Data entries
----------------------------------------
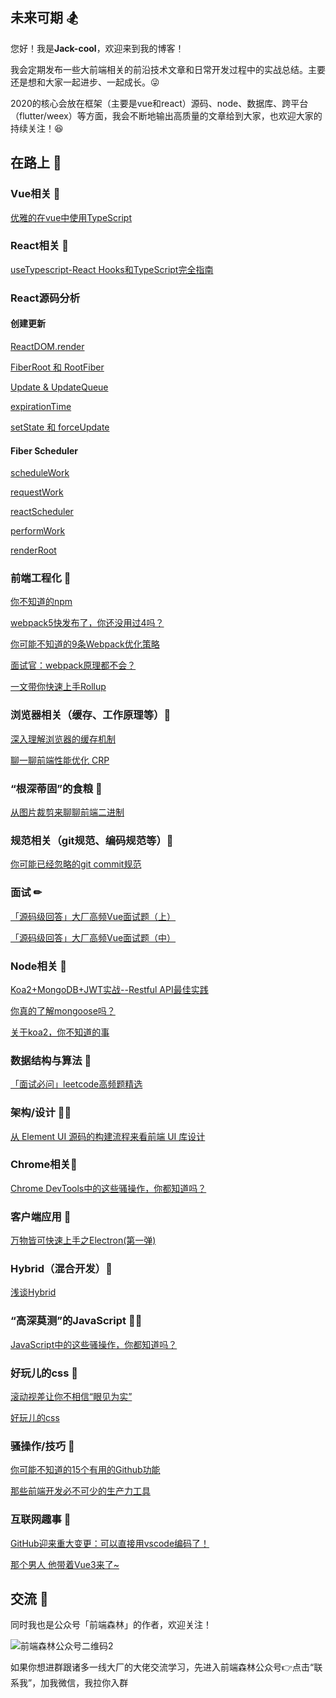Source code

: ## 未来可期 🏂
您好！我是**Jack-cool**，欢迎来到我的博客！

我会定期发布一些大前端相关的前沿技术文章和日常开发过程中的实战总结。主要还是想和大家一起进步、一起成长。:stuck_out_tongue_winking_eye:

2020的核心会放在框架（主要是vue和react）源码、node、数据库、跨平台（flutter/weex）等方面，我会不断地输出高质量的文章给到大家，也欢迎大家的持续关注！:satisfied:

## 在路上 :bicyclist:

### Vue相关 🏈
[优雅的在vue中使用TypeScript](https://github.com/Cosen95/blog/issues/4)

### React相关 🏉
[useTypescript-React Hooks和TypeScript完全指南](https://github.com/Cosen95/blog/issues/3)

### React源码分析

#### 创建更新

[ReactDOM.render](https://github.com/Cosen95/blog/issues/52)

[FiberRoot 和 RootFiber](https://github.com/Cosen95/blog/issues/53)

[Update & UpdateQueue](https://github.com/Cosen95/blog/issues/54)

[expirationTime](https://github.com/Cosen95/blog/issues/55)

[setState 和 forceUpdate](https://github.com/Cosen95/blog/issues/56)

#### Fiber Scheduler

[scheduleWork](https://github.com/Cosen95/blog/issues/57)

[requestWork](https://github.com/Cosen95/blog/issues/58)

[reactScheduler](https://github.com/Cosen95/blog/issues/59)

[performWork](https://github.com/Cosen95/blog/issues/60)

[renderRoot](https://github.com/Cosen95/blog/issues/61)

### 前端工程化 🚀
[你不知道的npm](https://github.com/Cosen95/blog/issues/8)

[webpack5快发布了，你还没用过4吗？](https://github.com/Cosen95/blog/issues/1)

[你可能不知道的9条Webpack优化策略](https://github.com/Cosen95/blog/issues/46)

[面试官：webpack原理都不会？](https://github.com/Cosen95/blog/issues/48)

[一文带你快速上手Rollup](https://github.com/Cosen95/blog/issues/50)

### 浏览器相关（缓存、工作原理等）🦊
[深入理解浏览器的缓存机制](https://github.com/Cosen95/blog/issues/2)

[聊一聊前端性能优化 CRP](https://github.com/Cosen95/blog/issues/45)

### “根深蒂固”的食粮 🏇
[从图片裁剪来聊聊前端二进制](https://github.com/Cosen95/blog/issues/49)

### 规范相关（git规范、编码规范等）🐳
[你可能已经忽略的git commit规范](https://github.com/Cosen95/blog/issues/6)

### 面试 ✏
[「源码级回答」大厂高频Vue面试题（上）](https://github.com/Cosen95/blog/issues/43)

[「源码级回答」大厂高频Vue面试题（中）](https://github.com/Cosen95/blog/issues/44)


### Node相关 🙈
[Koa2+MongoDB+JWT实战--Restful API最佳实践](https://github.com/Cosen95/blog/issues/9)

[你真的了解mongoose吗？](https://github.com/Cosen95/blog/issues/10)

[关于koa2，你不知道的事](https://github.com/Cosen95/blog/issues/12)

### 数据结构与算法 🍪
[「面试必问」leetcode高频题精选](https://github.com/Cosen95/blog/issues/40)

### 架构/设计 👨‍🌾
[从 Element UI 源码的构建流程来看前端 UI 库设计](https://github.com/Cosen95/blog/issues/42)

### Chrome相关🍩
[Chrome DevTools中的这些骚操作，你都知道吗？](https://github.com/Cosen95/blog/issues/38)

### 客户端应用 🍓
[万物皆可快速上手之Electron(第一弹)](https://github.com/Cosen95/blog/issues/62)

### Hybrid（混合开发）🦁
[浅谈Hybrid](https://github.com/Cosen95/blog/issues/7)

### “高深莫测”的JavaScript 👨‍🚀
[JavaScript中的这些骚操作，你都知道吗？](https://github.com/Cosen95/blog/issues/39)

### 好玩儿的css 🎃
[滚动视差让你不相信“眼见为实”](https://github.com/Cosen95/blog/issues/5)

[好玩儿的css](https://github.com/Cosen95/blog/issues/11)

### 骚操作/技巧 🦐
[你可能不知道的15个有用的Github功能](https://github.com/Cosen95/blog/issues/41)

[那些前端开发必不可少的生产力工具](https://github.com/Cosen95/blog/issues/47)

### 互联网趣事 🌰

[GitHub迎来重大变更：可以直接用vscode编码了！](https://github.com/Cosen95/blog/issues/26)

[那个男人 他带着Vue3来了~](https://github.com/Cosen95/blog/issues/51)

## 交流 🍻
同时我也是公众号「前端森林」的作者，欢迎关注！

![前端森林公众号二维码2](https://user-images.githubusercontent.com/26785201/90368733-1ed53d00-e09d-11ea-9be5-8c39826d3209.png)

如果你想进群跟诸多一线大厂的大佬交流学习，先进入前端森林公众号👉点击“联系我”，加我微信，我拉你入群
----------------------------------------
* Action item
Looking at the data above, write out exactly the lines that start at the one containing "[scheduleWork](https://github.com/Cosen95/blog/issues/57)" and end at the one containing "[「源码级回答」大厂高频Vue面试题（中"; include both and nothing beyond.

* Solution to this task
[scheduleWork](https://github.com/Cosen95/blog/issues/57)

[requestWork](https://github.com/Cosen95/blog/issues/58)

[reactScheduler](https://github.com/Cosen95/blog/issues/59)

[performWork](https://github.com/Cosen95/blog/issues/60)

[renderRoot](https://github.com/Cosen95/blog/issues/61)

### 前端工程化 🚀
[你不知道的npm](https://github.com/Cosen95/blog/issues/8)

[webpack5快发布了，你还没用过4吗？](https://github.com/Cosen95/blog/issues/1)

[你可能不知道的9条Webpack优化策略](https://github.com/Cosen95/blog/issues/46)

[面试官：webpack原理都不会？](https://github.com/Cosen95/blog/issues/48)

[一文带你快速上手Rollup](https://github.com/Cosen95/blog/issues/50)

### 浏览器相关（缓存、工作原理等）🦊
[深入理解浏览器的缓存机制](https://github.com/Cosen95/blog/issues/2)

[聊一聊前端性能优化 CRP](https://github.com/Cosen95/blog/issues/45)

### “根深蒂固”的食粮 🏇
[从图片裁剪来聊聊前端二进制](https://github.com/Cosen95/blog/issues/49)

### 规范相关（git规范、编码规范等）🐳
[你可能已经忽略的git commit规范](https://github.com/Cosen95/blog/issues/6)

### 面试 ✏
[「源码级回答」大厂高频Vue面试题（上）](https://github.com/Cosen95/blog/issues/43)

[「源码级回答」大厂高频Vue面试题（中）](https://github.com/Cosen95/blog/issues/44)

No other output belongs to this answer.